Wednesday, 3 July 2013

SROI and Value for Money

As public funding gets tighter, there is understandable interest in Social Return on Investment (SROI). It's a way for third sector organisations to demonstrate what they achieve, expressed as a ratio of £x of social value per £1 invested. Where x is – hopefully – a high number.

It's important to understand though that this isn't quite the same as value for money (VfM). Both calculations consider the value of the outcomes achieved, but whilst VfM compares this purely with money invested, SROI takes account of all types of investment. This could for instance include the in-kind value of volunteers’ contributions, based on the time they put in or work they do. It means that for an organisation with many volunteers, the SROI ratio may be fairly modest but the actual amount of money needed may be just a small part of the total investment.

A couple of points follow from this. Firstly, using volunteers rather than paid staff may have little effect on the SROI ratio but might considerably improve VfM. This could be presented (perhaps to funding organisations) as matching modest funding with a substantial in-kind contribution to deliver a large amount of social value.

Of course, I'm not suggesting that volunteers are appropriate in all situations. In many cases, only paid staff have the skills and experience required, and even where volunteers are used they need to be trained and managed.
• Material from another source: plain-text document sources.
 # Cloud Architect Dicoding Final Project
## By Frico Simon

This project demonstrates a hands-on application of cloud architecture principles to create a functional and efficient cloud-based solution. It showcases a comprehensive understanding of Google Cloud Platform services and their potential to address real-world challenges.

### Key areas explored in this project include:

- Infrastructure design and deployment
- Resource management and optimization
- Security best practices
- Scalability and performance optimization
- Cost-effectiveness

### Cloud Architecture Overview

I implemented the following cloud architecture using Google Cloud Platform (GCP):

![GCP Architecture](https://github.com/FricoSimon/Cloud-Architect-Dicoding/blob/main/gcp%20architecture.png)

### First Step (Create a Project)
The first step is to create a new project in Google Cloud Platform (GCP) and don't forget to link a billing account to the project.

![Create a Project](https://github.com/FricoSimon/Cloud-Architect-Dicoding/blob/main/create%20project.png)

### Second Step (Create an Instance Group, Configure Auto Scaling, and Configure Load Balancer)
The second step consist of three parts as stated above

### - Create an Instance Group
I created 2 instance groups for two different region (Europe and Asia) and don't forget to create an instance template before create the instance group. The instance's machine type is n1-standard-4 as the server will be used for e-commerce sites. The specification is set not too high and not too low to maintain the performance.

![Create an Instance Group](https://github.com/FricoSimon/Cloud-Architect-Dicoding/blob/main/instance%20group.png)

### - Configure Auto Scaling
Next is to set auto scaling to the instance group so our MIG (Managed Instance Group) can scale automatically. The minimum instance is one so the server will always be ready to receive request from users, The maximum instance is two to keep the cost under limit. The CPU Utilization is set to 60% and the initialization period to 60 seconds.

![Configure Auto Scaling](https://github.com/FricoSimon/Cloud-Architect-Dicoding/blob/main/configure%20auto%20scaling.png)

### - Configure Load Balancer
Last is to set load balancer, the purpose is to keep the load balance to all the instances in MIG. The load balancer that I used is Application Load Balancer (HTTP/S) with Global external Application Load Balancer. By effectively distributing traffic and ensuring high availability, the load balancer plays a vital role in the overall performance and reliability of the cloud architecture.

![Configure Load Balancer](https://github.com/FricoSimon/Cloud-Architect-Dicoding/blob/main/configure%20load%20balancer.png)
But skilled volunteers can sometimes make an important contribution – many charity board members do exactly this. And there are organisations that seek to facilitate such skills offerings, such as Reach Volunteering (nationally - http://www.reachskills.org.uk) and Skill Will (in Yorkshire - http://www.skillwill.co.uk).
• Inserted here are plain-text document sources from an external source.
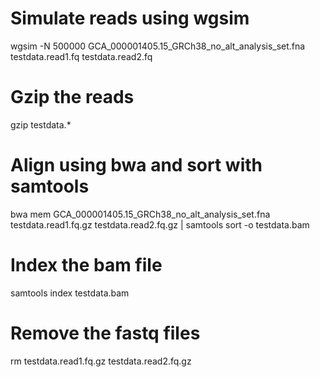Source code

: # Simulate reads using wgsim
wgsim -N 500000 GCA_000001405.15_GRCh38_no_alt_analysis_set.fna testdata.read1.fq testdata.read2.fq

# Gzip the reads
gzip testdata.*

# Align using bwa and sort with samtools
bwa mem GCA_000001405.15_GRCh38_no_alt_analysis_set.fna testdata.read1.fq.gz testdata.read2.fq.gz | samtools sort -o testdata.bam

# Index the bam file
samtools index testdata.bam

# Remove the fastq files
rm testdata.read1.fq.gz testdata.read2.fq.gz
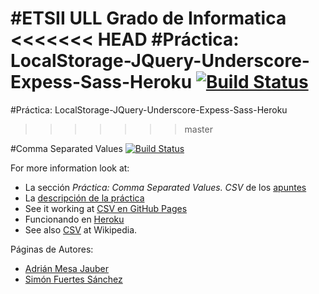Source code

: #ETSII ULL Grado de Informatica 
<<<<<<< HEAD
#Práctica: LocalStorage-JQuery-Underscore-Expess-Sass-Heroku  [![Build Status](https://travis-ci.org/alu0100625066/localstorage-jquery-underscore-express-sass-heroku-simon-adrian.svg?branch=master)](https://travis-ci.org/alu0100625066/localstorage-jquery-underscore-express-sass-heroku-simon-adrian)
=======
#Práctica: LocalStorage-JQuery-Underscore-Expess-Sass-Heroku  
>>>>>>> master

#Comma Separated Values  [![Build Status](https://travis-ci.org/alu0100625066/localstorage-jquery-underscore-express-sass-heroku-simon-adrian.svg?branch=master)](https://travis-ci.org/alu0100625066/localstorage-jquery-underscore-express-sass-heroku-simon-adrian)

For more information look at:

* La sección *Práctica: Comma Separated Values. CSV* de los [apuntes](http://crguezl.github.io/pl-html/node11.html)
* La [descripción de la práctica](https://campusvirtual.ull.es/1516/mod/page/view.php?id=187374)
* See it working at [CSV en GitHub Pages](http://alu0100625066.github.io/localstorage-jquery-underscore-express-sass-heroku-simon-adrian/public/views/)
* Funcionando en [Heroku](https://csv-adrian-simon.herokuapp.com/)
* See also [CSV](http://en.wikipedia.org/wiki/Comma-separated_values) at Wikipedia.
 
Páginas de Autores:

* [Adrián Mesa Jauber](http://alu0100614220.github.io)
* [Simón Fuertes Sánchez](http://alu0100625066.github.io)
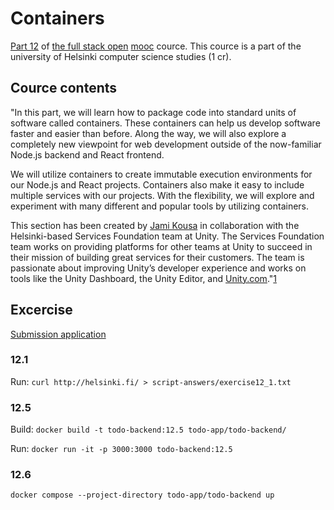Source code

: # Containers
[Part 12](https://fullstackopen.com/en/part12) of [the full stack open](https://fullstackopen.com/en/) [mooc](https://www.mooc.fi/en/) cource. This cource is a part of the university of Helsinki computer science studies (1 cr).

## Cource contents
"In this part, we will learn how to package code into standard units of software called containers. These containers can help us develop software faster and easier than before. Along the way, we will also explore a completely new viewpoint for web development outside of the now-familiar Node.js backend and React frontend.

We will utilize containers to create immutable execution environments for our Node.js and React projects. Containers also make it easy to include multiple services with our projects. With the flexibility, we will explore and experiment with many different and popular tools by utilizing containers.

This section has been created by [Jami Kousa](https://github.com/jakousa) in collaboration with the Helsinki-based Services Foundation team at Unity. The Services Foundation team works on providing platforms for other teams at Unity to succeed in their mission of building great services for their customers. The team is passionate about improving Unity’s developer experience and works on tools like the Unity Dashboard, the Unity Editor, and [Unity.com](https://unity.com/)."[1](https://fullstackopen.com/en/part12)

## Excercise
[Submission application](https://studies.cs.helsinki.fi/stats/courses/fs-containers)

### 12.1
Run: `curl http://helsinki.fi/ > script-answers/exercise12_1.txt`

### 12.5
Build: `docker build -t todo-backend:12.5 todo-app/todo-backend/`

Run: `docker run -it -p 3000:3000 todo-backend:12.5`

### 12.6
`docker compose --project-directory todo-app/todo-backend up`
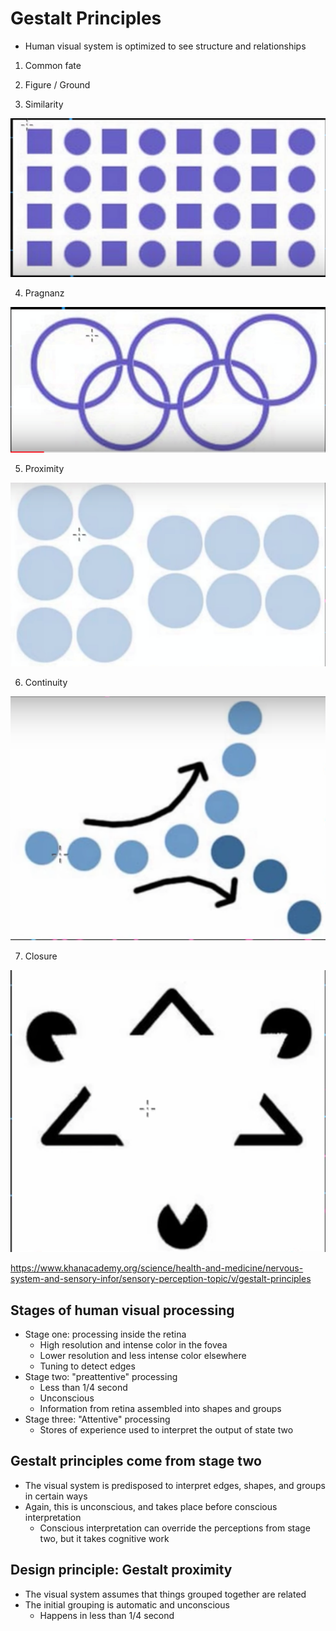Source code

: # Gestalt Principles

- Human visual system is optimized to see structure and relationships

1. Common fate

2. Figure / Ground

3. Similarity

![image](media/Gestalt-Principles-image1.png)

4. Pragnanz

![image](media/Gestalt-Principles-image2.png)

5. Proximity

![image](media/Gestalt-Principles-image3.png)

6. Continuity

![οο οο ](media/Gestalt-Principles-image4.png)

7. Closure

![image](media/Gestalt-Principles-image5.png)

<https://www.khanacademy.org/science/health-and-medicine/nervous-system-and-sensory-infor/sensory-perception-topic/v/gestalt-principles>

## Stages of human visual processing

- Stage one: processing inside the retina
  - High resolution and intense color in the fovea
  - Lower resolution and less intense color elsewhere
  - Tuning to detect edges
- Stage two: "preattentive" processing
  - Less than 1/4 second
  - Unconscious
  - Information from retina assembled into shapes and groups
- Stage three: "Attentive" processing
  - Stores of experience used to interpret the output of state two

## Gestalt principles come from stage two

- The visual system is predisposed to interpret edges, shapes, and groups in certain ways
- Again, this is unconscious, and takes place before conscious interpretation
  - Conscious interpretation can override the perceptions from stage two, but it takes cognitive work

## Design principle: Gestalt proximity

- The visual system assumes that things grouped together are related
- The initial grouping is automatic and unconscious
  - Happens in less than 1/4 second
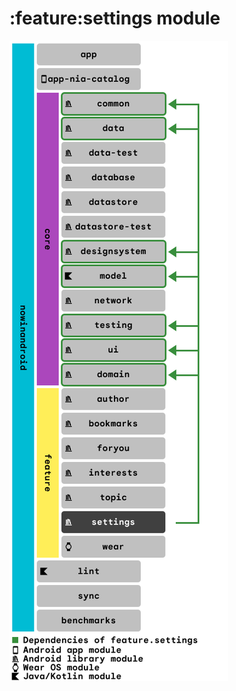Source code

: # :feature:settings module

![Dependency graph](../../docs/images/graphs/dep_graph_feature_settings.png)
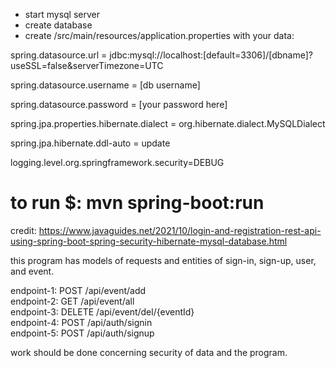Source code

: - start mysql server
- create database
- create /src/main/resources/application.properties with your data:

spring.datasource.url = jdbc:mysql://localhost:[default=3306]/[dbname]?useSSL=false&serverTimezone=UTC
  
spring.datasource.username = [db username]
  
spring.datasource.password = [your password here]

spring.jpa.properties.hibernate.dialect = org.hibernate.dialect.MySQLDialect

spring.jpa.hibernate.ddl-auto = update

logging.level.org.springframework.security=DEBUG
# to run $: mvn spring-boot:run

credit:
https://www.javaguides.net/2021/10/login-and-registration-rest-api-using-spring-boot-spring-security-hibernate-mysql-database.html

this program has models of requests and entities of sign-in, sign-up, user, and event.

endpoint-1: POST /api/event/add<br />
endpoint-2: GET /api/event/all<br />
endpoint-3: DELETE /api/event/del/{eventId}<br />
endpoint-4: POST /api/auth/signin<br />
endpoint-5: POST /api/auth/signup<br />

work should be done concerning security of data and the program.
The second point, and very important, is that SROI is not just about the ratio. It's a way to understand how change is achieved, and hence how the organisation's impact might be improved further. So whilst it might not address the ‘economy’ aspect of VfM, SROI could certainly improve efficiency and effectiveness, and hence considerably increase VfM. For example it can help to identify how resources could be prioritised and targeted better, to achieve greater social value.
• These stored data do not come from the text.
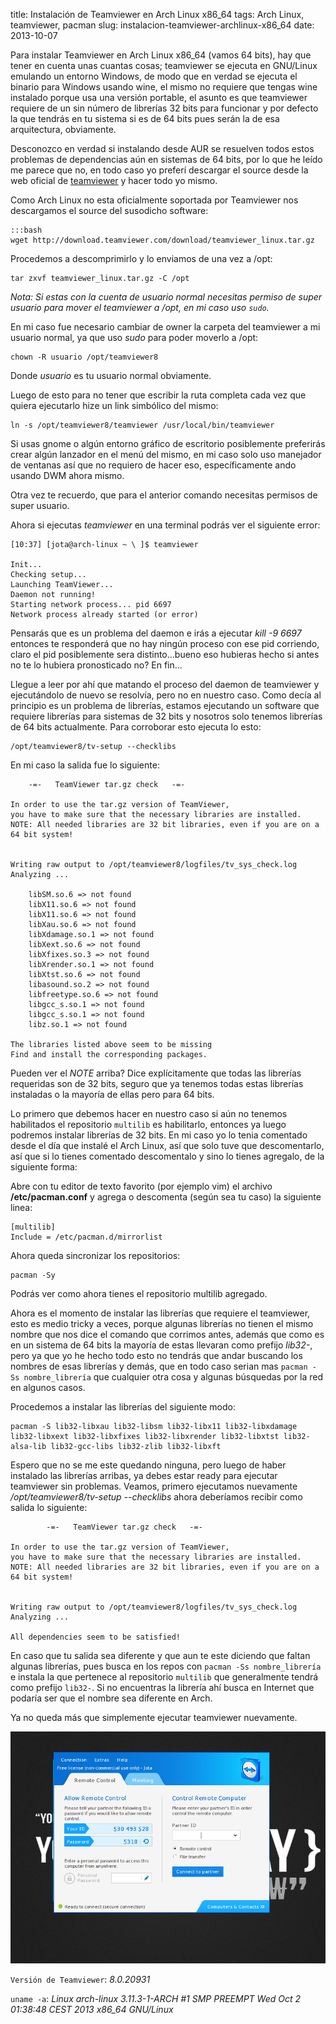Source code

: title: Instalación de Teamviewer en Arch Linux x86_64
tags: Arch Linux, teamviewer, pacman
slug: instalacion-teamviewer-archlinux-x86_64
date: 2013-10-07

Para instalar Teamviewer en Arch Linux x86_64 (vamos 64 bits), hay que tener en cuenta unas cuantas cosas; teamviewer se ejecuta en 
GNU/Linux emulando un entorno Windows, de modo que en verdad se ejecuta el binario para Windows usando wine, el mismo no requiere
que tengas wine instalado porque usa una versión portable, el asunto es que teamviewer requiere de un sin número de librerías 32 bits
para funcionar y por defecto la que tendrás en tu sistema si es de 64 bits pues serán la de esa arquitectura, obviamente.

Desconozco en verdad si instalando desde AUR se resuelven todos estos problemas de dependencias aún en sistemas de 64 bits, por lo que he leído
me parece que no, en todo caso yo preferí descargar el source desde la web oficial de [teamviewer](https://www.teamviewer.com/en/index.aspx)  y hacer todo yo mismo.

Como Arch Linux no esta oficialmente soportada por Teamviewer nos descargamos el source del susodicho software:

	:::bash
	wget http://download.teamviewer.com/download/teamviewer_linux.tar.gz

Procedemos a descomprimirlo y lo enviamos de una vez a /opt:

   	tar zxvf teamviewer_linux.tar.gz -C /opt

*Nota: Si estas con la cuenta de usuario normal necesitas permiso de super usuario para mover el teamviewer a /opt, en mi caso uso `sudo`.*

En mi caso fue necesario cambiar de owner la carpeta del teamviewer a mi usuario normal, ya que uso *sudo* para poder moverlo a /opt:

   	chown -R usuario /opt/teamviewer8

Donde *usuario* es tu usuario normal obviamente.

Luego de esto para no tener que escribir la ruta completa cada vez que quiera ejecutarlo hize un link simbólico del mismo:

  	ln -s /opt/teamviewer8/teamviewer /usr/local/bin/teamviewer

Si usas gnome o algún entorno gráfico de escritorio posiblemente preferirás crear algún lanzador en el menú del mismo, en mi caso solo uso manejador de ventanas
así que no requiero de hacer eso, específicamente ando usando DWM ahora mismo.

Otra vez te recuerdo, que para el anterior comando necesitas permisos de super usuario.

Ahora si ejecutas *teamviewer* en una terminal podrás ver el siguiente error:

	[10:37] [jota@arch-linux ~ \ ]$ teamviewer 

	Init...
	Checking setup...
	Launching TeamViewer...
	Daemon not running!
	Starting network process... pid 6697
	Network process already started (or error)

Pensarás que es un problema del daemon e irás a ejecutar *kill -9 6697* entonces te responderá que no hay ningún proceso con ese pid corriendo, claro el pid posiblemente sera distinto...bueno eso hubieras hecho
si antes no te lo hubiera pronosticado no? En fin...

Llegue a leer por ahí que matando el proceso del daemon de teamviewer y ejecutándolo de nuevo se resolvía, pero no en nuestro caso. Como decía al principio es un problema de 
librerías, estamos ejecutando un software que requiere librerías para sistemas de 32 bits y nosotros solo tenemos librerías de 64 bits actualmente.  Para corroborar esto ejecuta lo 
esto:

	/opt/teamviewer8/tv-setup --checklibs

En mi caso la salida fue lo siguiente:

	    -=-   TeamViewer tar.gz check   -=-      

	In order to use the tar.gz version of TeamViewer, 
	you have to make sure that the necessary libraries are installed.
	NOTE: All needed libraries are 32 bit libraries, even if you are on a 64 bit system!


	Writing raw output to /opt/teamviewer8/logfiles/tv_sys_check.log
	Analyzing ...

		libSM.so.6 => not found
		libX11.so.6 => not found
		libX11.so.6 => not found
		libXau.so.6 => not found
		libXdamage.so.1 => not found
		libXext.so.6 => not found
		libXfixes.so.3 => not found
		libXrender.so.1 => not found
		libXtst.so.6 => not found
		libasound.so.2 => not found
		libfreetype.so.6 => not found
		libgcc_s.so.1 => not found
		libgcc_s.so.1 => not found
		libz.so.1 => not found

	The libraries listed above seem to be missing
	Find and install the corresponding packages.

Pueden ver el *NOTE* arriba? Dice explícitamente que todas las librerías requeridas son de 32 bits, seguro que ya tenemos todas estas librerías instaladas o la mayoría de ellas
pero para 64 bits.

Lo primero que debemos hacer en nuestro caso si aún no tenemos habilitados el repositorio `multilib` es habilitarlo, entonces ya luego podremos instalar librerías de 32 bits. En mi caso 
yo lo tenia comentado desde el día que instalé el Arch Linux, así que solo tuve que descomentarlo, así que si lo tienes comentado descomentalo y sino lo tienes agregalo, de la siguiente forma:

Abre con tu editor de texto favorito (por ejemplo vim) el archivo **/etc/pacman.conf** y agrega o descomenta (según sea tu caso)  la siguiente linea:

	[multilib]
	Include = /etc/pacman.d/mirrorlist

Ahora queda sincronizar los repositorios:

	pacman -Sy

Podrás ver como ahora tienes el repositorio multilib agregado. 

Ahora es el momento de instalar las librerías que requiere el teamviewer, esto es medio tricky a veces, porque algunas librerías no tienen el mismo nombre que nos dice el comando que corrimos antes,
además que como es en un sistema de 64 bits la mayoría de estas llevaran como prefijo *lib32-*, pero ya que yo he hecho todo esto no tendrás que andar buscando los nombres de esas librerías y demás,
que en todo caso serian mas `pacman -Ss nombre_librería` que cualquier otra cosa y algunas búsquedas por la red en algunos casos.

Procedemos a instalar las librerías del siguiente modo:

	pacman -S lib32-libxau lib32-libsm lib32-libx11 lib32-libxdamage lib32-libxext lib32-libxfixes lib32-libxrender lib32-libxtst lib32-alsa-lib lib32-gcc-libs lib32-zlib lib32-libxft

Espero que no se me este quedando ninguna, pero luego de haber instalado las librerías arribas, ya debes estar ready para ejecutar teamviewer sin problemas. Veamos, primero ejecutamos nuevamente 
*/opt/teamviewer8/tv-setup --checklibs* ahora deberíamos recibir como salida lo siguiente:

       		-=-   TeamViewer tar.gz check   -=-      

   	In order to use the tar.gz version of TeamViewer, 
   	you have to make sure that the necessary libraries are installed.
   	NOTE: All needed libraries are 32 bit libraries, even if you are on a 64 bit system!


   	Writing raw output to /opt/teamviewer8/logfiles/tv_sys_check.log
   	Analyzing ...

   	All dependencies seem to be satisfied!   

En caso que tu salida sea diferente y que aun te este diciendo que faltan algunas librerías, pues busca en los repos con `pacman -Ss nombre_librería` e instala la que pertenece al repositorio `multilib`
que generalmente tendrá como prefijo `lib32-`. Si no encuentras la librería ahí busca en Internet que podaría ser que el nombre sea diferente en Arch.

Ya no queda más que simplemente ejecutar teamviewer nuevamente.

![Teamviewer](images/misc/teamviewer.png "Teamviewer en Arch Linux x86_64")

`Versión de Teamviewer`: *8.0.20931*

`uname -a`: *Linux arch-linux 3.11.3-1-ARCH #1 SMP PREEMPT Wed Oct 2 01:38:48 CEST 2013 x86_64 GNU/Linux*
Underlying all this is a need to understand the purpose of evaluation: what are you trying to show and why? Simply demonstrating VfM, or an SROI ratio, may have a role but should never be the full story. Any evaluation needs a context, one that recognises who the audience is, and where the future potential lies as well as the present position. Without this context and understanding the danger is, as the famous quote goes, "the answer is 42"!